Input material
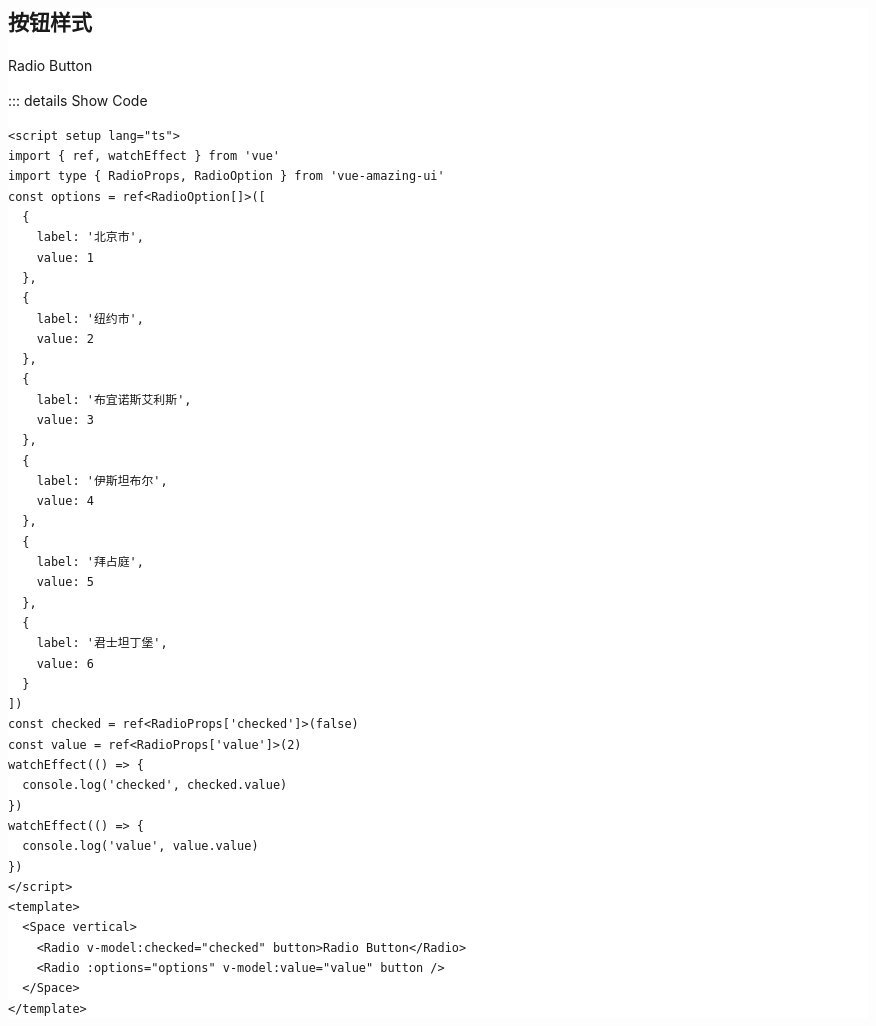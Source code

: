 ## 按钮样式

<Space vertical>
  <Radio v-model:checked="checked" button>Radio Button</Radio>
  <Radio :options="options" v-model:value="value" button />
</Space>

::: details Show Code

```vue
<script setup lang="ts">
import { ref, watchEffect } from 'vue'
import type { RadioProps, RadioOption } from 'vue-amazing-ui'
const options = ref<RadioOption[]>([
  {
    label: '北京市',
    value: 1
  },
  {
    label: '纽约市',
    value: 2
  },
  {
    label: '布宜诺斯艾利斯',
    value: 3
  },
  {
    label: '伊斯坦布尔',
    value: 4
  },
  {
    label: '拜占庭',
    value: 5
  },
  {
    label: '君士坦丁堡',
    value: 6
  }
])
const checked = ref<RadioProps['checked']>(false)
const value = ref<RadioProps['value']>(2)
watchEffect(() => {
  console.log('checked', checked.value)
})
watchEffect(() => {
  console.log('value', value.value)
})
</script>
<template>
  <Space vertical>
    <Radio v-model:checked="checked" button>Radio Button</Radio>
    <Radio :options="options" v-model:value="value" button />
  </Space>
</template>
```
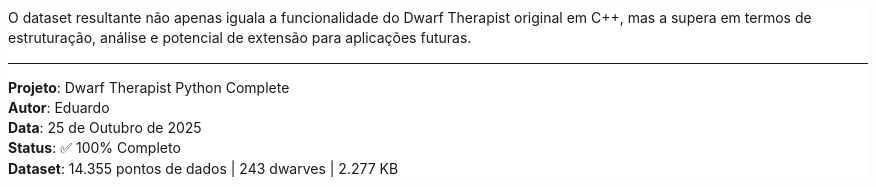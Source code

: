 O dataset resultante não apenas iguala a funcionalidade do Dwarf Therapist original em C++, mas a supera em termos de estruturação, análise e potencial de extensão para aplicações futuras.

---

**Projeto**: Dwarf Therapist Python Complete  
**Autor**: Eduardo  
**Data**: 25 de Outubro de 2025  
**Status**: ✅ 100% Completo  
**Dataset**: 14.355 pontos de dados | 243 dwarves | 2.277 KB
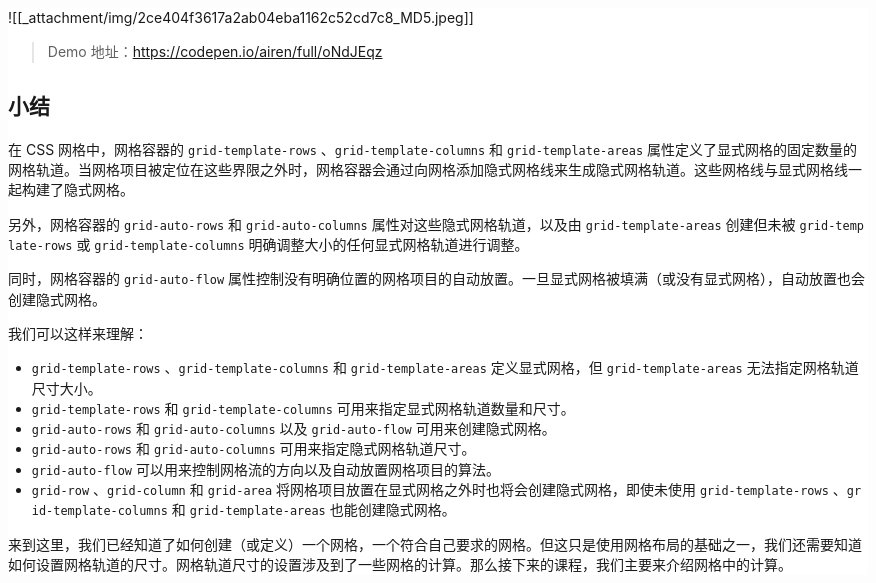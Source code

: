 ![[_attachment/img/2ce404f3617a2ab04eba1162c52cd7c8_MD5.jpeg]]

> Demo 地址：<https://codepen.io/airen/full/oNdJEqz>

## 小结

在 CSS 网格中，网格容器的 `grid-template-rows` 、`grid-template-columns` 和 `grid-template-areas` 属性定义了显式网格的固定数量的网格轨道。当网格项目被定位在这些界限之外时，网格容器会通过向网格添加隐式网格线来生成隐式网格轨道。这些网格线与显式网格线一起构建了隐式网格。

另外，网格容器的 `grid-auto-rows` 和 `grid-auto-columns` 属性对这些隐式网格轨道，以及由 `grid-template-areas` 创建但未被 `grid-template-rows` 或 `grid-template-columns` 明确调整大小的任何显式网格轨道进行调整。

同时，网格容器的 `grid-auto-flow` 属性控制没有明确位置的网格项目的自动放置。一旦显式网格被填满（或没有显式网格），自动放置也会创建隐式网格。

我们可以这样来理解：

- `grid-template-rows` 、`grid-template-columns` 和 `grid-template-areas` 定义显式网格，但 `grid-template-areas` 无法指定网格轨道尺寸大小。
- `grid-template-rows` 和 `grid-template-columns` 可用来指定显式网格轨道数量和尺寸。
- `grid-auto-rows` 和 `grid-auto-columns` 以及 `grid-auto-flow` 可用来创建隐式网格。
- `grid-auto-rows` 和 `grid-auto-columns` 可用来指定隐式网格轨道尺寸。
- `grid-auto-flow` 可以用来控制网格流的方向以及自动放置网格项目的算法。
- `grid-row` 、`grid-column` 和 `grid-area` 将网格项目放置在显式网格之外时也将会创建隐式网格，即使未使用 `grid-template-rows` 、`grid-template-columns` 和 `grid-template-areas` 也能创建隐式网格。

来到这里，我们已经知道了如何创建（或定义）一个网格，一个符合自己要求的网格。但这只是使用网格布局的基础之一，我们还需要知道如何设置网格轨道的尺寸。网格轨道尺寸的设置涉及到了一些网格的计算。那么接下来的课程，我们主要来介绍网格中的计算。
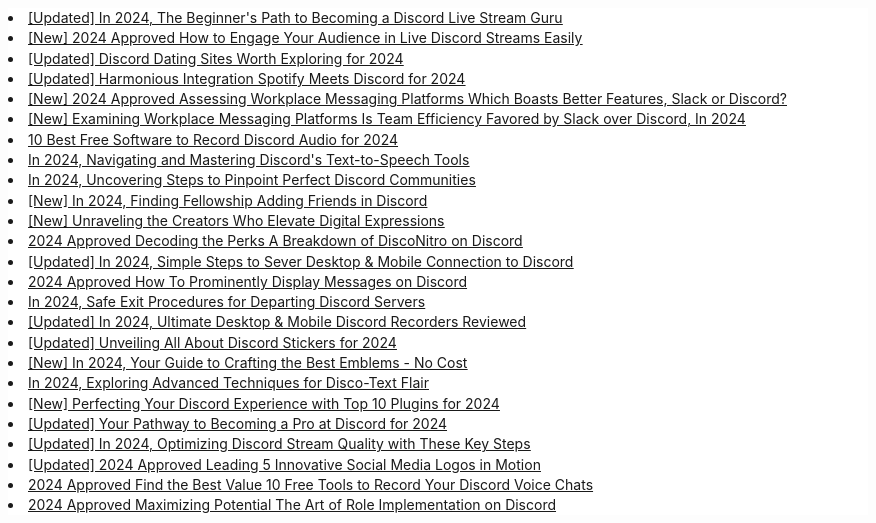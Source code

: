 <li><a href="https://discord-videos.techidaily.com/updated-in-2024-the-beginners-path-to-becoming-a-discord-live-stream-guru/"><u>[Updated] In 2024, The Beginner's Path to Becoming a Discord Live Stream Guru</u></a></li>
<li><a href="https://discord-videos.techidaily.com/new-2024-approved-how-to-engage-your-audience-in-live-discord-streams-easily/"><u>[New] 2024 Approved  How to Engage Your Audience in Live Discord Streams Easily</u></a></li>
<li><a href="https://discord-videos.techidaily.com/updated-discord-dating-sites-worth-exploring-for-2024/"><u>[Updated] Discord Dating Sites Worth Exploring for 2024</u></a></li>
<li><a href="https://discord-videos.techidaily.com/updated-harmonious-integration-spotify-meets-discord-for-2024/"><u>[Updated] Harmonious Integration  Spotify Meets Discord for 2024</u></a></li>
<li><a href="https://discord-videos.techidaily.com/new-2024-approved-assessing-workplace-messaging-platforms-which-boasts-better-features-slack-or-discord/"><u>[New] 2024 Approved  Assessing Workplace Messaging Platforms  Which Boasts Better Features, Slack or Discord?</u></a></li>
<li><a href="https://discord-videos.techidaily.com/new-examining-workplace-messaging-platforms-is-team-efficiency-favored-by-slack-over-discord-in-2024/"><u>[New] Examining Workplace Messaging Platforms  Is Team Efficiency Favored by Slack over Discord, In 2024</u></a></li>
<li><a href="https://discord-videos.techidaily.com/10-best-free-software-to-record-discord-audio-for-2024/"><u>10 Best Free Software to Record Discord Audio for 2024</u></a></li>
<li><a href="https://discord-videos.techidaily.com/in-2024-navigating-and-mastering-discords-text-to-speech-tools/"><u>In 2024, Navigating and Mastering Discord's Text-to-Speech Tools</u></a></li>
<li><a href="https://discord-videos.techidaily.com/in-2024-uncovering-steps-to-pinpoint-perfect-discord-communities/"><u>In 2024, Uncovering  Steps to Pinpoint Perfect Discord Communities</u></a></li>
<li><a href="https://discord-videos.techidaily.com/new-in-2024-finding-fellowship-adding-friends-in-discord/"><u>[New] In 2024, Finding Fellowship  Adding Friends in Discord</u></a></li>
<li><a href="https://discord-videos.techidaily.com/new-unraveling-the-creators-who-elevate-digital-expressions/"><u>[New] Unraveling the Creators Who Elevate Digital Expressions</u></a></li>
<li><a href="https://discord-videos.techidaily.com/2024-approved-decoding-the-perks-a-breakdown-of-disconitro-on-discord/"><u>2024 Approved  Decoding the Perks  A Breakdown of DiscoNitro on Discord</u></a></li>
<li><a href="https://discord-videos.techidaily.com/updated-in-2024-simple-steps-to-sever-desktop-and-mobile-connection-to-discord/"><u>[Updated] In 2024, Simple Steps to Sever Desktop & Mobile Connection to Discord</u></a></li>
<li><a href="https://discord-videos.techidaily.com/2024-approved-how-to-prominently-display-messages-on-discord/"><u>2024 Approved  How To Prominently Display Messages on Discord</u></a></li>
<li><a href="https://discord-videos.techidaily.com/in-2024-safe-exit-procedures-for-departing-discord-servers/"><u>In 2024, Safe Exit  Procedures for Departing Discord Servers</u></a></li>
<li><a href="https://discord-videos.techidaily.com/updated-in-2024-ultimate-desktop-and-mobile-discord-recorders-reviewed/"><u>[Updated] In 2024, Ultimate Desktop & Mobile Discord Recorders Reviewed</u></a></li>
<li><a href="https://discord-videos.techidaily.com/updated-unveiling-all-about-discord-stickers-for-2024/"><u>[Updated] Unveiling All About Discord Stickers for 2024</u></a></li>
<li><a href="https://discord-videos.techidaily.com/new-in-2024-your-guide-to-crafting-the-best-emblems-no-cost/"><u>[New] In 2024, Your Guide to Crafting the Best Emblems - No Cost</u></a></li>
<li><a href="https://discord-videos.techidaily.com/in-2024-exploring-advanced-techniques-for-disco-text-flair/"><u>In 2024, Exploring Advanced Techniques for Disco-Text Flair</u></a></li>
<li><a href="https://discord-videos.techidaily.com/new-perfecting-your-discord-experience-with-top-10-plugins-for-2024/"><u>[New] Perfecting Your Discord Experience with Top 10 Plugins for 2024</u></a></li>
<li><a href="https://discord-videos.techidaily.com/updated-your-pathway-to-becoming-a-pro-at-discord-for-2024/"><u>[Updated] Your Pathway to Becoming a Pro at Discord for 2024</u></a></li>
<li><a href="https://discord-videos.techidaily.com/updated-in-2024-optimizing-discord-stream-quality-with-these-key-steps/"><u>[Updated] In 2024, Optimizing Discord Stream Quality with These Key Steps</u></a></li>
<li><a href="https://discord-videos.techidaily.com/updated-2024-approved-leading-5-innovative-social-media-logos-in-motion/"><u>[Updated] 2024 Approved  Leading 5 Innovative Social Media Logos in Motion</u></a></li>
<li><a href="https://discord-videos.techidaily.com/2024-approved-find-the-best-value-10-free-tools-to-record-your-discord-voice-chats/"><u>2024 Approved  Find the Best Value  10 Free Tools to Record Your Discord Voice Chats</u></a></li>
<li><a href="https://discord-videos.techidaily.com/2024-approved-maximizing-potential-the-art-of-role-implementation-on-discord/"><u>2024 Approved  Maximizing Potential  The Art of Role Implementation on Discord</u></a></li>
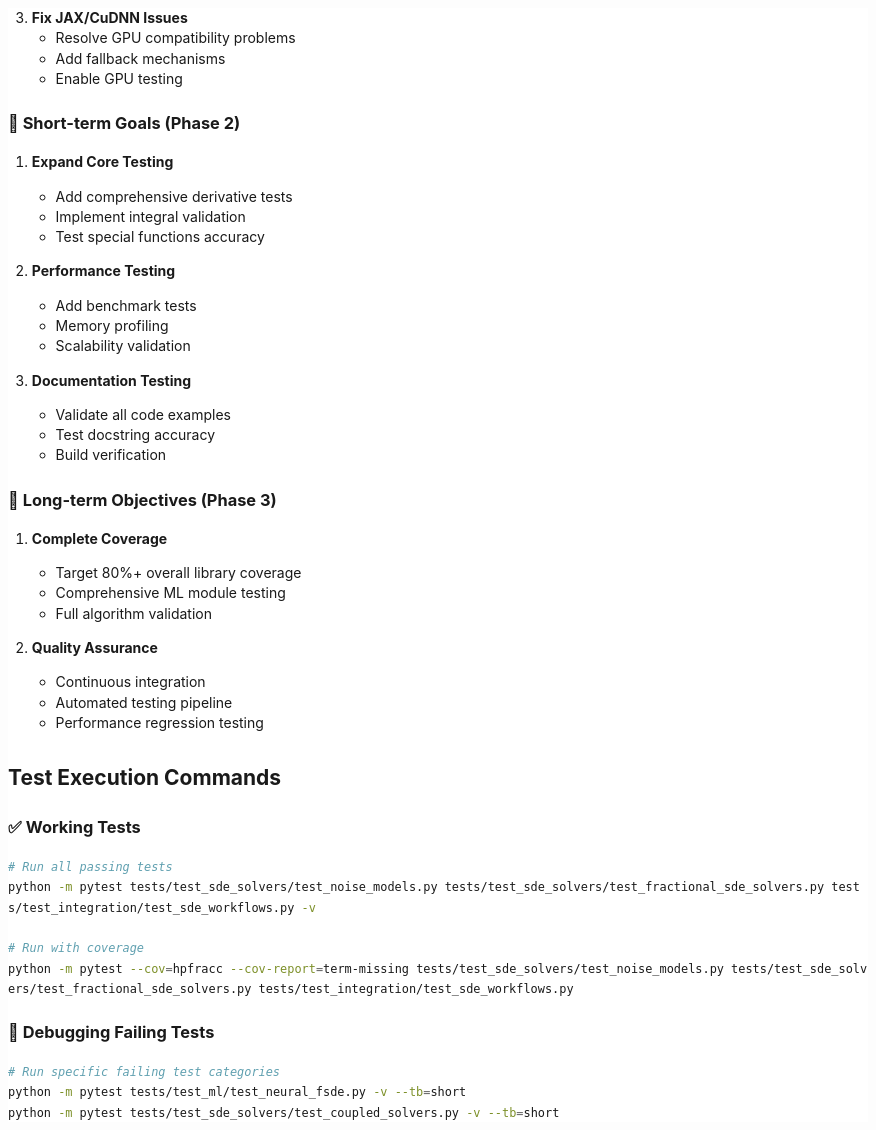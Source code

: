 3. **Fix JAX/CuDNN Issues**
   - Resolve GPU compatibility problems
   - Add fallback mechanisms
   - Enable GPU testing

### 🔄 **Short-term Goals (Phase 2)**

1. **Expand Core Testing**
   - Add comprehensive derivative tests
   - Implement integral validation
   - Test special functions accuracy

2. **Performance Testing**
   - Add benchmark tests
   - Memory profiling
   - Scalability validation

3. **Documentation Testing**
   - Validate all code examples
   - Test docstring accuracy
   - Build verification

### 🚀 **Long-term Objectives (Phase 3)**

1. **Complete Coverage**
   - Target 80%+ overall library coverage
   - Comprehensive ML module testing
   - Full algorithm validation

2. **Quality Assurance**
   - Continuous integration
   - Automated testing pipeline
   - Performance regression testing

## Test Execution Commands

### ✅ **Working Tests**
```bash
# Run all passing tests
python -m pytest tests/test_sde_solvers/test_noise_models.py tests/test_sde_solvers/test_fractional_sde_solvers.py tests/test_integration/test_sde_workflows.py -v

# Run with coverage
python -m pytest --cov=hpfracc --cov-report=term-missing tests/test_sde_solvers/test_noise_models.py tests/test_sde_solvers/test_fractional_sde_solvers.py tests/test_integration/test_sde_workflows.py
```

### 🔧 **Debugging Failing Tests**
```bash
# Run specific failing test categories
python -m pytest tests/test_ml/test_neural_fsde.py -v --tb=short
python -m pytest tests/test_sde_solvers/test_coupled_solvers.py -v --tb=short
```
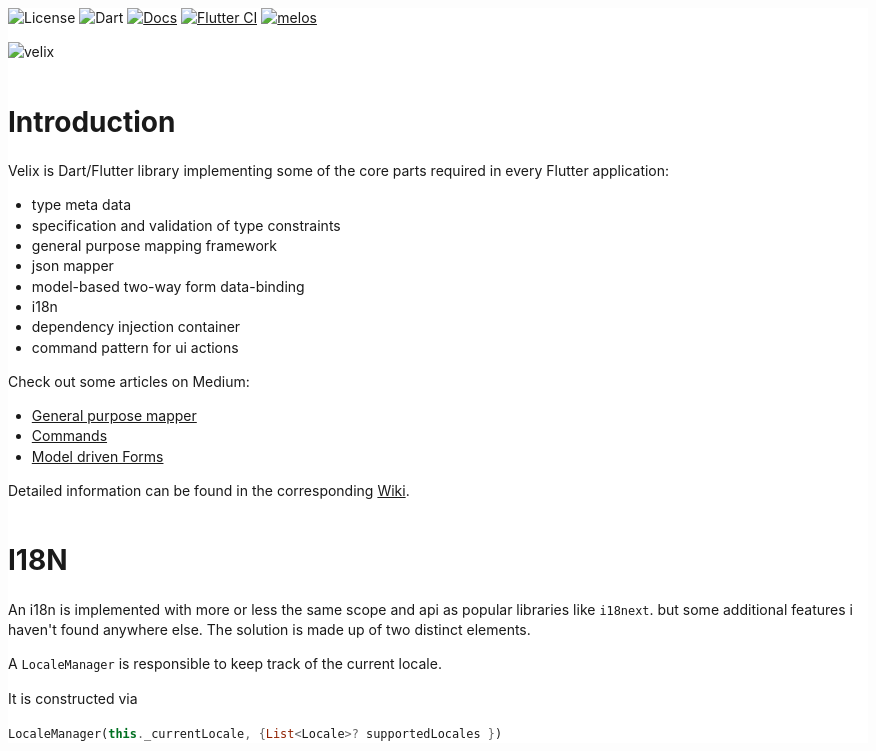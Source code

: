 
![License](https://img.shields.io/github/license/coolsamson7/velix)
![Dart](https://img.shields.io/badge/Dart-3.0-blue)
[![Docs](https://img.shields.io/badge/docs-online-blue?logo=github)](https://coolsamson7.github.io/velix/)
[![Flutter CI](https://github.com/coolsamson7/velix/actions/workflows/flutter.yaml/badge.svg)](https://github.com/coolsamson7/velix/actions/workflows/flutter.yaml)
[![melos](https://img.shields.io/badge/maintained%20with-melos-f700ff.svg?style=flat-square)](https://github.com/invertase/melos)


<img width="320" height="320" alt="velix" src="https://github.com/user-attachments/assets/21141c08-9a34-4337-88af-173ad2f044a6" />

# Introduction

Velix is Dart/Flutter library implementing some of the core parts required in every Flutter application:
- type meta data
- specification and validation of type constraints
- general purpose mapping framework
- json mapper
- model-based two-way form data-binding
- i18n
- dependency injection container
- command pattern for ui actions

Check out some articles on Medium:

  - [General purpose mapper](https://medium.com/@andreas.ernst7/velix-introducing-a-powerful-and-expressive-general-purpose-mapping-and-validation-library-e27a56501604)
  - [Commands](https://medium.com/@andreas.ernst7/from-code-to-command-crafting-scalable-and-interceptable-commands-in-flutter-75ed90f136cb)
  - [Model driven Forms](https://medium.com/@andreas.ernst7/model-driven-forms-for-flutter-e0535659489a)


Detailed information can be found in the corresponding [Wiki](https://github.com/coolsamson7/velix/wiki).

# I18N

An i18n is implemented with more or less the same scope and api as popular libraries like `i18next`. but some additional features i haven't found anywhere else.
The solution is made up of two distinct elements.

A `LocaleManager` is responsible to keep track of the current locale.

It is constructed via

```Dart
LocaleManager(this._currentLocale, {List<Locale>? supportedLocales })
```
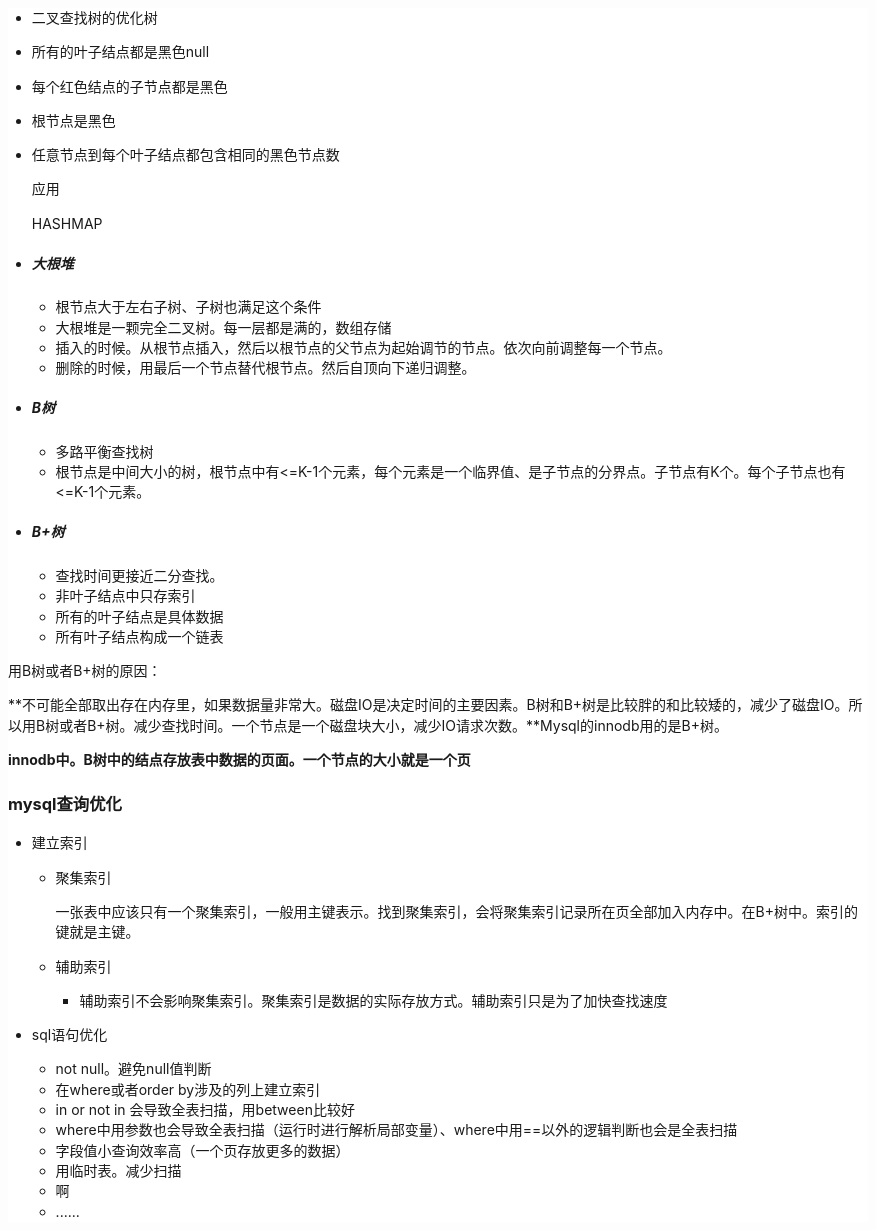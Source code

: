   - 二叉查找树的优化树

  - 所有的叶子结点都是黑色null

  - 每个红色结点的子节点都是黑色

  - 根节点是黑色

  - 任意节点到每个叶子结点都包含相同的黑色节点数

    应用

    HASHMAP

- ##### 大根堆

  - 根节点大于左右子树、子树也满足这个条件
  - 大根堆是一颗完全二叉树。每一层都是满的，数组存储
  - 插入的时候。从根节点插入，然后以根节点的父节点为起始调节的节点。依次向前调整每一个节点。
  - 删除的时候，用最后一个节点替代根节点。然后自顶向下递归调整。

- ##### B树

  - 多路平衡查找树
  - 根节点是中间大小的树，根节点中有<=K-1个元素，每个元素是一个临界值、是子节点的分界点。子节点有K个。每个子节点也有<=K-1个元素。

- ##### B+树

  - 查找时间更接近二分查找。
  - 非叶子结点中只存索引
  - 所有的叶子结点是具体数据
  - 所有叶子结点构成一个链表

用B树或者B+树的原因：

​	**不可能全部取出存在内存里，如果数据量非常大。磁盘IO是决定时间的主要因素。B树和B+树是比较胖的和比较矮的，减少了磁盘IO。所以用B树或者B+树。减少查找时间。一个节点是一个磁盘块大小，减少IO请求次数。**Mysql的innodb用的是B+树。

**innodb中。B树中的结点存放表中数据的页面。一个节点的大小就是一个页**



### mysql查询优化

- 建立索引

  - 聚集索引

    一张表中应该只有一个聚集索引，一般用主键表示。找到聚集索引，会将聚集索引记录所在页全部加入内存中。在B+树中。索引的键就是主键。

  - 辅助索引

    - 辅助索引不会影响聚集索引。聚集索引是数据的实际存放方式。辅助索引只是为了加快查找速度

- sql语句优化

  - not null。避免null值判断
  - 在where或者order by涉及的列上建立索引
  - in or not in 会导致全表扫描，用between比较好
  - where中用参数也会导致全表扫描（运行时进行解析局部变量）、where中用==以外的逻辑判断也会是全表扫描
  - 字段值小查询效率高（一个页存放更多的数据）
  - 用临时表。减少扫描
  - 啊
  - ......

Goal of the exercise
Tally how many lines in the material above hold the word "badge". Write only that number.

Finished exercise
4